** Source data follows **

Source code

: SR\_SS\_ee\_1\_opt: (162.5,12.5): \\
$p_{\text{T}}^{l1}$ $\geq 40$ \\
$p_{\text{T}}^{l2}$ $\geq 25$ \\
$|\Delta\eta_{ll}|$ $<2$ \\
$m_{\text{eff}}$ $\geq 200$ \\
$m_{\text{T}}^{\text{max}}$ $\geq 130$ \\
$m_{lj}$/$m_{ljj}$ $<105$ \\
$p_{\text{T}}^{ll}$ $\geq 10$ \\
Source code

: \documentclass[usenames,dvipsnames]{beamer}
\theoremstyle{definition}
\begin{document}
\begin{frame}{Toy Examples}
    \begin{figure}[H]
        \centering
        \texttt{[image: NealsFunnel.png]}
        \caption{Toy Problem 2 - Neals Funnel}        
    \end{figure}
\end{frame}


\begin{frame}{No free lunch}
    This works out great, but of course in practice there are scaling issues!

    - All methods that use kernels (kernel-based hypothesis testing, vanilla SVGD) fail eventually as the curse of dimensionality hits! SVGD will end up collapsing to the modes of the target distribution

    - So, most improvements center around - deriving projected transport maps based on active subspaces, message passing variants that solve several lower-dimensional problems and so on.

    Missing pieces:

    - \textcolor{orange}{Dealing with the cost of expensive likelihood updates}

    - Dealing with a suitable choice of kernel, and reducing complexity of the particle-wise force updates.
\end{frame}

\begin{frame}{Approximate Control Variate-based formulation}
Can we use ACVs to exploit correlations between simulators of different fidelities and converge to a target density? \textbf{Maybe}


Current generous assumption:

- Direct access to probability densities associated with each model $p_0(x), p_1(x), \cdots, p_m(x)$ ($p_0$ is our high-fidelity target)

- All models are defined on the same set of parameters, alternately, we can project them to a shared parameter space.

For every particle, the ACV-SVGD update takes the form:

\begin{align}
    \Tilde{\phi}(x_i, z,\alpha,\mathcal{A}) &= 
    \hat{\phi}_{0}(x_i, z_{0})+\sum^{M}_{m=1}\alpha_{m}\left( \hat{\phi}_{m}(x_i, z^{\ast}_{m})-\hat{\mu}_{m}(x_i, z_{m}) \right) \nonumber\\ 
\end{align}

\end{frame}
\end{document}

** End of Source data **
** Source data follows **

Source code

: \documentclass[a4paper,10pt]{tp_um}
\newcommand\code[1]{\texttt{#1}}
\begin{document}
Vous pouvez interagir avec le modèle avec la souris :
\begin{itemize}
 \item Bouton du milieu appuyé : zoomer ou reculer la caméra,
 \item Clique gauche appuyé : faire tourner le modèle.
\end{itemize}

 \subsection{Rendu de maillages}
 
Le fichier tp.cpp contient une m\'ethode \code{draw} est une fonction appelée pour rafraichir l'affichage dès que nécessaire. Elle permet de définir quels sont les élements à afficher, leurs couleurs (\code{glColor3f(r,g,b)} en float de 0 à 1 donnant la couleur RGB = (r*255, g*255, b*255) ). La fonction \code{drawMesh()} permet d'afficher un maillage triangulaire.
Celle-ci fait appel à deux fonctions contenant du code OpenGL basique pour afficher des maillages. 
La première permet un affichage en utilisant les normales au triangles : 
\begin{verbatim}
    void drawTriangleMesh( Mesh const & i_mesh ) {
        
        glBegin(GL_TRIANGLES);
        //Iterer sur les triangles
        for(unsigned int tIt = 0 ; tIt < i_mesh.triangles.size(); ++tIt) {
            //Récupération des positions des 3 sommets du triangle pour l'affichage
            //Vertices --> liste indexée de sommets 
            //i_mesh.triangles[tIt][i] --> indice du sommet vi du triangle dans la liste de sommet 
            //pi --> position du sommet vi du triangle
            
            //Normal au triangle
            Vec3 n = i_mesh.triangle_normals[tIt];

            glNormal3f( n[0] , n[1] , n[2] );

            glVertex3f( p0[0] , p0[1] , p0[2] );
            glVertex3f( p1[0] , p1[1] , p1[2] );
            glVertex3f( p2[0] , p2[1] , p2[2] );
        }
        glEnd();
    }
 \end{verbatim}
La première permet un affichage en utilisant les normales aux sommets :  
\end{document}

** End of Source data **

◆ Work task:
Search the lines above for the string "texttt" and copy each line that has it.

◆ Written solution:
        \texttt{[image: NealsFunnel.png]}
\newcommand\code[1]{\texttt{#1}}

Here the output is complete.